On Wed, Jul 22, 2015 at 02:16:43AM -0700, Martin Thomson wrote:
> On 22 July 2015 at 01:50, Kyle Rose <kr...@krose.org> wrote:
> > I'd like to see the bits of the cipher suite associated entirely with
> > ephemeral data tied together roughly by security margin
> 
> I've seen this argument several times, but there are reasons why you
> might want a non-homogenous strength profile.
> 
> The argument for consistency is appealing, but given that the design
> of TLS is historically[1] vulnerable to the weakest *supported*
> algorithm as opposed to the weakest *used* algorithm, I am not
> concerned about ensuring consistency.

Furthermore, comparing the strengths of kex, auth, ciphering and
PRF seems like comparing apples, orangles, pears and kumquants.

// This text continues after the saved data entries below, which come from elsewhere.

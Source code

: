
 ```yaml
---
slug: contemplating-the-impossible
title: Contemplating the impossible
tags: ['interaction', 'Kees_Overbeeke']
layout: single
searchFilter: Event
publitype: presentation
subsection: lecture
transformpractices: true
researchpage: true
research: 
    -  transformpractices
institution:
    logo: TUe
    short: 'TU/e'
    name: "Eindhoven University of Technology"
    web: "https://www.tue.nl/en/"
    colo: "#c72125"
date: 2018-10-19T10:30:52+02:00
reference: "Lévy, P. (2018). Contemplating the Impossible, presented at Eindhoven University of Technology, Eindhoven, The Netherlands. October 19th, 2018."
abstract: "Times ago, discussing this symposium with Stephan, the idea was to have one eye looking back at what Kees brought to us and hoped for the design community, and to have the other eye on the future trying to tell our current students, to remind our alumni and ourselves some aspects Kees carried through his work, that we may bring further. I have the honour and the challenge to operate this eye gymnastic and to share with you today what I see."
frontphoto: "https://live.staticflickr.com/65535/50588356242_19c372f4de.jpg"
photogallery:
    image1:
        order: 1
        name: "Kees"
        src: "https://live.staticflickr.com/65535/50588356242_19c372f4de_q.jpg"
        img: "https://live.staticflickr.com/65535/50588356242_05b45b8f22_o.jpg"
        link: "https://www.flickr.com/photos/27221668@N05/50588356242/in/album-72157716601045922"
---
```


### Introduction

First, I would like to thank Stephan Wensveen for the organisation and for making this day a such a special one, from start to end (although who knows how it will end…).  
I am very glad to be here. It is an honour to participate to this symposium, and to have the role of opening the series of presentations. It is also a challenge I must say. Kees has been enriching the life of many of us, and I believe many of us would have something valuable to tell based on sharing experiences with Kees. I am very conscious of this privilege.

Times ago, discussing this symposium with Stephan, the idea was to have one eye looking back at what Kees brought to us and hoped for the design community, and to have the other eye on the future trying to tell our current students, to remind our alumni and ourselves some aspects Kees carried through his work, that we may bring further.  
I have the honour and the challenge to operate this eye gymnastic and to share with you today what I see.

Even if the nominal strengths are the same, the scaling of strengths
is going to be different (e.g. the quadric vs. linear sub-treshold
scaling for ECDH vs. symmetric).

> > The one thing I'm having trouble pinning down is PSK. I fear it's not
> > a separate dimension, because it replaces both signature and KEX.
> 
> Yes, this is a problem.  I like to think of PSK as KEX with null auth.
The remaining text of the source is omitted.